* **Your task**
The records, repeated exactly and in full, are the expected answer.

* **Data**
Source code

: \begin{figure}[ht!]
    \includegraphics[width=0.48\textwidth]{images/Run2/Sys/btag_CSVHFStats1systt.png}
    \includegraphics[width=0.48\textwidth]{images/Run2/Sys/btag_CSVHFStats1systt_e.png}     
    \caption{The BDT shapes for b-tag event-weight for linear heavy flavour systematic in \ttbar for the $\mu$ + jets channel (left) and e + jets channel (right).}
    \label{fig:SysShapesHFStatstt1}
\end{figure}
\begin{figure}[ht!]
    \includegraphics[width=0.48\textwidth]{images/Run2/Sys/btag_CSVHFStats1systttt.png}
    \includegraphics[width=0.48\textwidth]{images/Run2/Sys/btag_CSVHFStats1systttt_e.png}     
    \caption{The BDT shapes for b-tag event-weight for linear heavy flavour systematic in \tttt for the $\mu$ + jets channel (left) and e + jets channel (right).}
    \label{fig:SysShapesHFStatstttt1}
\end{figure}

* **Response to this task**
Source code

: \begin{figure}[ht!]
    \includegraphics[width=0.48\textwidth]{images/Run2/Sys/btag_CSVHFStats1systt.png}
    \includegraphics[width=0.48\textwidth]{images/Run2/Sys/btag_CSVHFStats1systt_e.png}     
    \caption{The BDT shapes for b-tag event-weight for linear heavy flavour systematic in \ttbar for the $\mu$ + jets channel (left) and e + jets channel (right).}
    \label{fig:SysShapesHFStatstt1}
\end{figure}
\begin{figure}[ht!]
    \includegraphics[width=0.48\textwidth]{images/Run2/Sys/btag_CSVHFStats1systttt.png}
    \includegraphics[width=0.48\textwidth]{images/Run2/Sys/btag_CSVHFStats1systttt_e.png}     
    \caption{The BDT shapes for b-tag event-weight for linear heavy flavour systematic in \tttt for the $\mu$ + jets channel (left) and e + jets channel (right).}
    \label{fig:SysShapesHFStatstttt1}
\end{figure}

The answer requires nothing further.